← All one-liners·#012·analysis·self contained·power

JSON from curl → DuckDB analysis via /dev/stdin

Pipe Reddit / HN / GitHub JSON straight into DuckDB's read_json_auto — SQL aggregations on live API data, no temp files.

Setup
  • → brew install duckdb
Cost per run
free
The one-liner
$ curl -s "https://hn.algolia.com/api/v1/search?query=duckdb&hitsPerPage=100" \
  | jq '.hits' \
  | duckdb -markdown -c "
      SELECT author,
             COUNT(*)        AS posts,
             SUM(points)     AS total_score,
             ROUND(AVG(points), 1) AS avg_score
      FROM read_json_auto('/dev/stdin')
      WHERE points IS NOT NULL
      GROUP BY 1
      ORDER BY total_score DESC
      LIMIT 10
    "
What each stage does
  1. [01] curlcurl -s "https://hn.algolia.com/api/v1/search?query=duckdb&hitsPerPage=100"
    100 hits from HN's Algolia index.
  2. [02] jqjq '.hits'
    Strip the envelope — DuckDB's read_json_auto wants a flat array, not the {hits:[...], page:0, ...} wrapper.
  3. [03] duckdbduckdb -markdown -c "…"
    -markdown formats the result as a GitHub-style markdown table — perfect for pasting into a doc or piping further.
  4. [04] duckdbFROM read_json_auto('/dev/stdin')
    Read JSON from stdin like a table. Schema is inferred from the first ~16K rows.
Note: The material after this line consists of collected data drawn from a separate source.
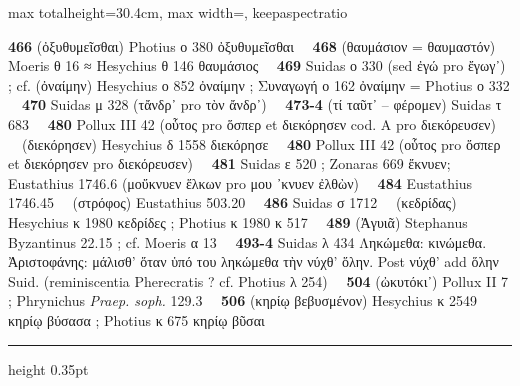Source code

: \documentclass[11pt,twoside]{book}
\newcommand{\Syn}{Συναγωγή }
\newcommand{\Eustathe}{Eustathius }
\newcommand{\Phryn}{Phrynichus \textit{Praep. soph.} }
\newcommand{\espTest}{\ {\color{ruleGold}{\policeFr ∥}}\ }
\begin{document}
\begin{adjustbox}{max totalheight=30.4cm, max width=\textwidth, keepaspectratio}
\begin{minipage}{\textwidth}
{ \textbf{466} (ὀξυθυμεῖσθαι) Photius ο 380 ὀξυθυμεῖσθαι \espTest \textbf{468} (θαυμάσιον = θαυμαστόν) Moeris θ 16 {\policeFr ≈} Hesychius θ 146 θαυμάσιος \espTest \textbf{469} Suidas ο 330 (sed ἐγώ pro ἔγωγ᾽) ; cf. (ὀναίμην) Hesychius ο 852 ὀναίμην ; \Syn ο 162 ὀναίμην = Photius ο 332 \espTest \textbf{470} Suidas μ 328 (τἄνδρ᾽ pro τὸν ἄνδρ᾽) \espTest \textbf{473-4} (τί ταῦτ᾽ -- φέρομεν) Suidas τ 683 \espTest \textbf{480} Pollux III 42 (οὗτος pro ὅσπερ et διεκόρησεν cod. A pro διεκόρευσεν) \espTest (διεκόρησεν) Hesychius δ 1558 διεκόρησε \espTest \textbf{480} Pollux III 42 (οὗτος pro ὅσπερ et διεκόρησεν pro διεκόρευσεν) \espTest \textbf{481} Suidas ε 520 ; Zonaras 669 ἔκνυεν; \Eustathe 1746.6 (μοὔκνυεν ἕλκων pro μου ᾽κνυεν ἐλθὼν) \espTest \textbf{484} \Eustathe 1746.45 \espTest (στρόφος) \Eustathe 503.20 \espTest \textbf{486} Suidas σ 1712 \espTest (κεδρίδας) Hesychius κ 1980 κεδρίδες ; Photius κ 1980 κ 517 \espTest \textbf{489} (Ἀγυιᾶ) Stephanus Byzantinus 22.15 ; cf. Moeris α 13 \espTest \textbf{493-4} Suidas λ 434 Ληκώμεθα: κινώμεθα. Ἀριστοφάνης: μάλισθ' ὅταν ὑπό του ληκώμεθα τὴν νύχθ' ὅλην. Post νύχθ' add ὅλην Suid. (reminiscentia Pherecratis ? cf. Photius λ 254) \espTest \textbf{504} (ὠκυτόκι᾽) Pollux II 7 ; \Phryn 129.3 \espTest \textbf{506} (κηρίῳ βεβυσμένον) Hesychius κ 2549 κηρίῳ βύσασα ; Photius κ 675 κηρίῳ βῦσαι\par\vspace{2.5pt}
{\color{ruleGold}\hrule height 0.35pt}\vspace{2.5pt}
}
\end{minipage}
\end{adjustbox}
\end{document}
Works because DuckDB treats stdin as a regular file path on Unix.
Expected output (sample)
| author      | posts | total_score | avg_score |
|-------------|-------|-------------|-----------|
| jhanschoo   |    7  |        842  |    120.3  |
| simonw      |    5  |        618  |    123.6  |
| ...         |  ...  |        ...  |     ...   |
Caveats & tips
  • If stdin is small (<100 rows), DuckDB might infer types wrong — add explicit `columns := {col: 'INTEGER', …}` to read_json_auto.
  • For Reddit JSON (deeply nested), use `jq '.data.children | map(.data)'` to flatten first.